#### Task statement:
Working through the lines below, return each one that holds "variant".

Dataset entries:
○ ○ ○ ○ ○ ○ ○
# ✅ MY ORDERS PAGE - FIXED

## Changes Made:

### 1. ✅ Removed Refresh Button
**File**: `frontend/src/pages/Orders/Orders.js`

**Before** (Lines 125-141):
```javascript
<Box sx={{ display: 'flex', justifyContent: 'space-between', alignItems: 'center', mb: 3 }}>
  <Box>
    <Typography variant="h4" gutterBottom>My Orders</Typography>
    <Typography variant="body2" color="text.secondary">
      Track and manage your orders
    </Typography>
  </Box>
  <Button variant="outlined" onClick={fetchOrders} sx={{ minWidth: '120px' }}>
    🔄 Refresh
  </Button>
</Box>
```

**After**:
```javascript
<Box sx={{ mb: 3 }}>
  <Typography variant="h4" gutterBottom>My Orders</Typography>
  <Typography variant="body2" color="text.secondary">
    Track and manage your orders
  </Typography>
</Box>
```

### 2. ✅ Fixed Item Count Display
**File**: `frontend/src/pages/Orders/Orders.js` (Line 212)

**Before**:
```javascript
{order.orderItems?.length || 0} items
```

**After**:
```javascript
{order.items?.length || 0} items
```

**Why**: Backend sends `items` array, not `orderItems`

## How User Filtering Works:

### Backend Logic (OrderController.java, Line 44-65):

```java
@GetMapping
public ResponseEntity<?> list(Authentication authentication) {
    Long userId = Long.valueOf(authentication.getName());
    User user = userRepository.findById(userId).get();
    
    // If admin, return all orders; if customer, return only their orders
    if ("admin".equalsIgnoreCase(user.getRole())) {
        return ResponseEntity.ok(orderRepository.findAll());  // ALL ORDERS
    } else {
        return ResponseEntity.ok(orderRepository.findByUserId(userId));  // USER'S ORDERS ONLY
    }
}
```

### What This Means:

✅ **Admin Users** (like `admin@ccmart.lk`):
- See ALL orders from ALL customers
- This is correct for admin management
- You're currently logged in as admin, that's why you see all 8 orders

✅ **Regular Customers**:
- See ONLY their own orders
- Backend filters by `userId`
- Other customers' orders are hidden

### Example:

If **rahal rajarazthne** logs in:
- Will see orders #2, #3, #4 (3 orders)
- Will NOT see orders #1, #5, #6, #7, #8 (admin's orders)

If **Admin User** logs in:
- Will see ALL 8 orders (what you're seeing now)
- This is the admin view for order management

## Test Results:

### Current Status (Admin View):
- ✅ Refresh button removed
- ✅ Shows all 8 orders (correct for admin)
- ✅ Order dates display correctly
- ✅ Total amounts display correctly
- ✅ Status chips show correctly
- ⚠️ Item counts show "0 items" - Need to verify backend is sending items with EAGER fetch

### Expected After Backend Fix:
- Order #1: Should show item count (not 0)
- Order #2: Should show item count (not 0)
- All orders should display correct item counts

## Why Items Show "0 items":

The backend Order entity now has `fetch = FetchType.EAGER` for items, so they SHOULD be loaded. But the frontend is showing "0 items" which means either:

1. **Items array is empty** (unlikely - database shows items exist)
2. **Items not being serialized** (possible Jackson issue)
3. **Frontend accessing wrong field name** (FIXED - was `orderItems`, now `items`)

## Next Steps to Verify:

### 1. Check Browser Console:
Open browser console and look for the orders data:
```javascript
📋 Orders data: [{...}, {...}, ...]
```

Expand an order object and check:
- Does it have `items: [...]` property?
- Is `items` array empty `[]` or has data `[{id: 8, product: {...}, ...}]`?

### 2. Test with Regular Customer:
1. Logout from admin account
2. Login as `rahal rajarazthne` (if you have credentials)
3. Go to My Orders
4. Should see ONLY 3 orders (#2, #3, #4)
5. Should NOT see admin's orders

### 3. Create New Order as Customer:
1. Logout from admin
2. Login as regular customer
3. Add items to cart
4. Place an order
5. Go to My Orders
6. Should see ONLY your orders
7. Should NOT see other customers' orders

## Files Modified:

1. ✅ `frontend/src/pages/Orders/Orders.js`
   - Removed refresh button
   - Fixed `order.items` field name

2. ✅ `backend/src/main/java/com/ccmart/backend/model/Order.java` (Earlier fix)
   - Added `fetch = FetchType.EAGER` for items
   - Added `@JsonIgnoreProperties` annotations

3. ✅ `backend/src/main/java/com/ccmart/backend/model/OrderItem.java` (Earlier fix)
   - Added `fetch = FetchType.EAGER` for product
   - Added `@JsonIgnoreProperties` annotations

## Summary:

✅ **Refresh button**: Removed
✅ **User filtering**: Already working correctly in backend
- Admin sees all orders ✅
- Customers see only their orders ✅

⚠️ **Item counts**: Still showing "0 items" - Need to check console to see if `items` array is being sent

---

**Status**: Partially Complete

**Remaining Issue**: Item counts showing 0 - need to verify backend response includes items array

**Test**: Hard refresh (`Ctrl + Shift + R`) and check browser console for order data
○ ○ ○ ○ ○ ○ ○
#### Answer box:
    <Typography variant="h4" gutterBottom>My Orders</Typography>
    <Typography variant="body2" color="text.secondary">
  <Button variant="outlined" onClick={fetchOrders} sx={{ minWidth: '120px' }}>
  <Typography variant="h4" gutterBottom>My Orders</Typography>
  <Typography variant="body2" color="text.secondary">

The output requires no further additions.